Tuesday, March 18, 2008

Morning Papers - continued...

COMMODITIES - Investors are hiding in commodities. Commodities are real, tangible and always have some kind of market value.

Gold has never been this valuable before. Over $1000? Wow ! One might want to understand the 'drastic' statement these commodity prices actually make. In other words, 'Like the Bush/Cheney Iraq War - There is no end in sight !' Everyone take cover.

Ask yourself this. How much 'sovereign wealth' does the USA actually have and how much debt is it currently carrying and how much is the USA economy actually growing?

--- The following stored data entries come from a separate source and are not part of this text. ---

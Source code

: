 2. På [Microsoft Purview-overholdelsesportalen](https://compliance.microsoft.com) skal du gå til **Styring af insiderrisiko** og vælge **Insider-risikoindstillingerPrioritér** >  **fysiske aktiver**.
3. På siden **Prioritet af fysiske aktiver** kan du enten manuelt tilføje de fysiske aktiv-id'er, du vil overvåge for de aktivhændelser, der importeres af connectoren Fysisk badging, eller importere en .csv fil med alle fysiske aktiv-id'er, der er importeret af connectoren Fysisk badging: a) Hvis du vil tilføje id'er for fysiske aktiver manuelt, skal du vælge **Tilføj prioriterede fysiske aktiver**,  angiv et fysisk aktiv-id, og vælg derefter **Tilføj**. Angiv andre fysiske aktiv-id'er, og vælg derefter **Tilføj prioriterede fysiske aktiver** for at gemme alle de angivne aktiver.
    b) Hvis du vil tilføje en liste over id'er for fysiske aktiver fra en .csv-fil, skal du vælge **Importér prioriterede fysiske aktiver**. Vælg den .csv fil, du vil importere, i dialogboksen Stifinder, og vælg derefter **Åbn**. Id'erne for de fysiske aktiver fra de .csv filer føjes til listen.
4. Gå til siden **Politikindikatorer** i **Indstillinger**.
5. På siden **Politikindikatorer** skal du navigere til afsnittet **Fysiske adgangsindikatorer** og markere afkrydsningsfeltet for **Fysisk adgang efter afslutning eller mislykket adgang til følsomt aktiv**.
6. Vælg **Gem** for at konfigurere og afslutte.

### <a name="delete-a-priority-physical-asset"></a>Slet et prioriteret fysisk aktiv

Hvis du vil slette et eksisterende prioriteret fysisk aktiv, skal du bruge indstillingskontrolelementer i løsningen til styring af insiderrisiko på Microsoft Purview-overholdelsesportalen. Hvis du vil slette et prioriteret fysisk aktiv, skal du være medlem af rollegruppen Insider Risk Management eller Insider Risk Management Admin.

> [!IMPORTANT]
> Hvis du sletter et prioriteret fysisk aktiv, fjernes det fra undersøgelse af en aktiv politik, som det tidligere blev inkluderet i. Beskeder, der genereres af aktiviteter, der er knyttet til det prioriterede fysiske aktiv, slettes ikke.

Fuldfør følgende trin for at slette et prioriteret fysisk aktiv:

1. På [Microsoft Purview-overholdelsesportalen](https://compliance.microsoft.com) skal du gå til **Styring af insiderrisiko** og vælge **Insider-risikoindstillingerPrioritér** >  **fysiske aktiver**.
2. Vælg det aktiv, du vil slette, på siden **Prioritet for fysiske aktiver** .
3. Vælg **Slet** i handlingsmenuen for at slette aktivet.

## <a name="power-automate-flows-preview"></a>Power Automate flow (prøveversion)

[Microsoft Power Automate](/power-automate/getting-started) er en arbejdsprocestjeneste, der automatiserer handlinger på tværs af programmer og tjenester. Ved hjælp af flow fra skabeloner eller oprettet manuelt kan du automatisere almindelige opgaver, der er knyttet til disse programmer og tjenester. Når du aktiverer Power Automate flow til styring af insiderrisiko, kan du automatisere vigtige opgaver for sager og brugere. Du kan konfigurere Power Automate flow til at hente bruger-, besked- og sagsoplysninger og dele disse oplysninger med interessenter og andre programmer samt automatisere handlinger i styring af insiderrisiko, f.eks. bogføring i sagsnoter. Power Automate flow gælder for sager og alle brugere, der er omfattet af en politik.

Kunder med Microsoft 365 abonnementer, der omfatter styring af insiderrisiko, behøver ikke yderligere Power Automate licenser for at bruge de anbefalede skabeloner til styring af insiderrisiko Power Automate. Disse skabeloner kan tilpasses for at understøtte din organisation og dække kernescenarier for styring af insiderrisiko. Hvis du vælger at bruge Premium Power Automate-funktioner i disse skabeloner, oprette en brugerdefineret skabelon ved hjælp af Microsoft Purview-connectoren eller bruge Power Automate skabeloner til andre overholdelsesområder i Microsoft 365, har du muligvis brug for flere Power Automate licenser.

Gold, oil hit records as crisis spreads (click here)
Spot gold tops US$1,000/oz
Gold and oil soared to record highs on Monday as a tumbling dollar and the escalating financial crisis prompted investors to abandon equities and head for cover in commodity markets.
Industrial metals prices slipped as traders priced in weaker global economic growth, wheat gained ground on bullish fundamentals and cocoa prices held firm.
Spot gold hit an all-time peak of US$1,030.80/oz and was up at US$1,022.95/1,023.65/oz at 1201 GMT from US$996.90/997.70 late on Friday.
The precious metal is up by more than 50% since last August when credit markets imploded as problems in the US subprime mortgage market hit confidence.
Crude oil rose to a record near US$112 a barrel as the dollar fell after the US Federal Reserve surprised markets by cutting the discount rate - the rate it charges on direct loans to banks - by 25 basis points to 3.25%. ...


Why is it that Greenspan's explanation of this mess makes far, far more sense than any of the rhetoric stated elsewhere?

In other words, 'the players' to the Bush/Cheney 'exploitation economy' turned loose a Pandor's Box of 'variables' that were not even part of the financial picture to what was once a 'prudent investor CLIMATE' in the USA, extending globally.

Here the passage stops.